Pengoperasian PLTN memerlukan analisis keselamatan terutama untuk aktivitas radiasi yang ditimbulkan pada kondisi normal dan kecelakaan. Tujuan dari penelitian ini adalah mendapatkan kondisi untuk kriteria zona daerah ekslusi EPZ pada kecelakaan parah (severe accident) di daerah tapak studi yang dipilih. Sekuensi kecelakaan yang dipostulasikan memicu terjadinya kecelakaan parah adalah kecelakaan kehilangan pendingin (loss of coolant accident, LOCA). Peningkatan temperatur mengakibatkan pelelehan bahan bakar dan material-material struktur teras. Perhitungan lepasnya radionuklida dari teras reaktor meliputi asumsi fraksi total lepasan dari teras, fraksi yang lepas ke pengungkung (containment) dan yang lepas ke lingkungan. Fraksi pelepasan di ambil untuk tiga postulasi yang berbeda dengan karakteristik sumber yang diambil dari reaktor generik PWR dengan kapasitas 1000 MWe yang beroperasi di daerah tapak studi Ujung Watu. Perhitungan konsekuensi dispersi radioaktif di lingkungan menggunakan PC-COSYMA. Hasil analisis diperoleh bahwa postulasi kecelakaan, jenis reaktor, sistem keselamatan, dan asumsi model pelepasan radionuklida dari teras reaktor mempengaruhi besarnya aktivitas radionuklida yang lepas ke lingkungan. Besarnya dampak radiologi terhadap lingkungan dan masyarakat dipengaruhi kondisi tapak seperti kondisi cuaca, distribusi penduduk, produksi pertanian pada daerah estimasi, dan model konsumsi masyarakat sekitar tapak PLTN.

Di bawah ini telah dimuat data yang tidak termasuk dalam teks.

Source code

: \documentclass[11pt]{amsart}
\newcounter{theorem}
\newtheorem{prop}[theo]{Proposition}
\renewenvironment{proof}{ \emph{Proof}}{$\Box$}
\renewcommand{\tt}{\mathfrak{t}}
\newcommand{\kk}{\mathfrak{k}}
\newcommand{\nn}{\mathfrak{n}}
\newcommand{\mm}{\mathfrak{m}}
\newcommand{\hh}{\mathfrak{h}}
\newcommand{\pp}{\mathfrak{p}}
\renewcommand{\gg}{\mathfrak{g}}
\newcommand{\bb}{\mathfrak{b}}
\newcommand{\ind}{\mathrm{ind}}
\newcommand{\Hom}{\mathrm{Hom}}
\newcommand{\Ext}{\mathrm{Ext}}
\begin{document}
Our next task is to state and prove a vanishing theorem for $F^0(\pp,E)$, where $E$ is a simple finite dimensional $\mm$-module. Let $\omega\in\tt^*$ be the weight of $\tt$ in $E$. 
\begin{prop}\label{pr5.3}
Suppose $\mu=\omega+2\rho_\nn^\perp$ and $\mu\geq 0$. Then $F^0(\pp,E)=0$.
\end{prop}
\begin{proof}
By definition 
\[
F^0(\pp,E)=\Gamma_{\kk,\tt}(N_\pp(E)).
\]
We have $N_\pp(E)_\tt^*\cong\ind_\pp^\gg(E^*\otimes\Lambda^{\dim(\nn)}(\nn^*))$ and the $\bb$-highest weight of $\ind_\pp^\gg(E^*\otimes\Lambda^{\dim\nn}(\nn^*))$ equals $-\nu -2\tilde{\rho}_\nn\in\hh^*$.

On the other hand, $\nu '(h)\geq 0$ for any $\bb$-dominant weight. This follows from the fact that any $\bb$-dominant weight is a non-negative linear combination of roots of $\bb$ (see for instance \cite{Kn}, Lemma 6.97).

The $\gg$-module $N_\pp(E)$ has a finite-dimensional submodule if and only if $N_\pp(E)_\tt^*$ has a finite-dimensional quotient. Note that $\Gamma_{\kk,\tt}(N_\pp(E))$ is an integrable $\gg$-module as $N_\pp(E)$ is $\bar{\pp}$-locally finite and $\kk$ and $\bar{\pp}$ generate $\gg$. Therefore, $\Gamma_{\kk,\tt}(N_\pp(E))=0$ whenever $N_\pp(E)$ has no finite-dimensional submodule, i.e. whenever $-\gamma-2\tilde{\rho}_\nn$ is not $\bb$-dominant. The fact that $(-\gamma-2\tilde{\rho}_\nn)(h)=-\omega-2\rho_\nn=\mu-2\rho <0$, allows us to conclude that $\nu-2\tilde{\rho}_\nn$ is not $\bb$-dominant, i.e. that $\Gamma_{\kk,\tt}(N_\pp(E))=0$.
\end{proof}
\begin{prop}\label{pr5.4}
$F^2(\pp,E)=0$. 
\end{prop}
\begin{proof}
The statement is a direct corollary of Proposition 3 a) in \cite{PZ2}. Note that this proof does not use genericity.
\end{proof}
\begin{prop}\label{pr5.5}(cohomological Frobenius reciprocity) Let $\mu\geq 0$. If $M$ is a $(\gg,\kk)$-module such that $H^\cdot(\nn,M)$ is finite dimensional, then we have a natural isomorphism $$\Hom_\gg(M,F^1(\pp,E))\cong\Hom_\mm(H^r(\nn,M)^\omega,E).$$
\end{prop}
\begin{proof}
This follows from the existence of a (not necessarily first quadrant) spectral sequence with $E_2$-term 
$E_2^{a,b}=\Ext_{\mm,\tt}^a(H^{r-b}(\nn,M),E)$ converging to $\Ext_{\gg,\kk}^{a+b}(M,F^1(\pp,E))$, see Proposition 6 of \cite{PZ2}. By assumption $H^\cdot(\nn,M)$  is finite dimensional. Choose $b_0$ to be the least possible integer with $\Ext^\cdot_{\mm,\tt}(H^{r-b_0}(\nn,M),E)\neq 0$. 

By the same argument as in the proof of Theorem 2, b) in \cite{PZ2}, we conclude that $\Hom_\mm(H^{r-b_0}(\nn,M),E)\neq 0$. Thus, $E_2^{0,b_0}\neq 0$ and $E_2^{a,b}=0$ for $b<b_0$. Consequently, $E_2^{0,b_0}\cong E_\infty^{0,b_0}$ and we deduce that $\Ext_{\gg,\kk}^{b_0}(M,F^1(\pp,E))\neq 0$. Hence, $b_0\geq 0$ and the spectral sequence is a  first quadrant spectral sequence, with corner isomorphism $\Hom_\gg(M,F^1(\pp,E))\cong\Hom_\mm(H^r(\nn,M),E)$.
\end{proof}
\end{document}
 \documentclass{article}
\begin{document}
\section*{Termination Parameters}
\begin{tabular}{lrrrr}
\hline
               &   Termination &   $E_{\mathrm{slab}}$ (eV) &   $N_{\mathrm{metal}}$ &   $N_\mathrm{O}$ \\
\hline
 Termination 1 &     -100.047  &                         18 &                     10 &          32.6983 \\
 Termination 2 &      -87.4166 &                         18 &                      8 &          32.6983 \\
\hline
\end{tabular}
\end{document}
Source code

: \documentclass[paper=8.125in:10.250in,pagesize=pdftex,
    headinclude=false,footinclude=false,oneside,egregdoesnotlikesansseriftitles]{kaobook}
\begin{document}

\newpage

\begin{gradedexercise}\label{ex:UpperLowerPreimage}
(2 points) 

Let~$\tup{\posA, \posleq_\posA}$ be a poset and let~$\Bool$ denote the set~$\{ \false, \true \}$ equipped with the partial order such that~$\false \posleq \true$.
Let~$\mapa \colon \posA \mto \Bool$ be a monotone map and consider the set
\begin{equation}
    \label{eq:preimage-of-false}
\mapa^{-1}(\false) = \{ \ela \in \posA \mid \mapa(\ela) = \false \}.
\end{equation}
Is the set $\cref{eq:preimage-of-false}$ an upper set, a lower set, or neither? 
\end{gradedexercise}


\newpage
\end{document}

Katakunci: deterministik, LWR, Severe accident

1. PENDAHULUAN

Pengoperasian PLTN memerlukan analisis keselamatan terutama untuk aktivitas radiasi yang ditimbulkan pada kondisi normal dan kecelakaan. Aktivitas radiasi yang dipantau adalah yang menimbulkan potensi penerimaan dosis radiasi yang signifikan terhadap pekerja, masyarakat, dan lingkungan. Di lingkungan pemetaan penerimaan dosis dan konsekuensinya terbagi dalam zona yaitu: zona eksklusi EPZ (Exclusion Population Zone) dengan ketentuan maksimal bisa menerima dosis 0,25 Sv tercapai pada area radius 800 m [1]; zona berpenduduk jarang LPZ (Low Population Zone) pada radius 1-5 km dengan penerimaan dosis 0,25 Sv/tahun; dan zona berpenduduk padat pada area radius > 5 km, yang dibatasi dosis kolektif 20.000 orang Sv. Perhitungan untuk beberapa postulasi kondisi kecelakan dengan jenis reaktor berbeda telah dilakukan. [2,3] Tujuan dari penelitian ini adalah mendapatkan kondisi untuk kriteria zona daerah ekslusi EPZ pada kecelakaan parah (severe accident) di daerah tapak studi yang dipilih.

Kondisi severe accident adalah kejadian yang merujuk adanya kegagalan teras reaktor yang signifikan di dalam suatu reaktor pembangkit daya yang menghasilkan sebagian atau seluruh bahan bakar di dalam teras meleleh. Kegagalan dalam antisipasi kejadian tersebut mengakibatkan lepasnya produk radioaktif dari instalasi reaktor daya, yang akan menimbulkan konsekuensi serius terhadap lingkungan.[4] Kecelakaan parah severe accident umumnya disebabkan adanya kegagalan pendinginan di dalam teras yang mengakibatkan terganggunya proses perpindahan panas di dalam bahan bakar di dalam teras.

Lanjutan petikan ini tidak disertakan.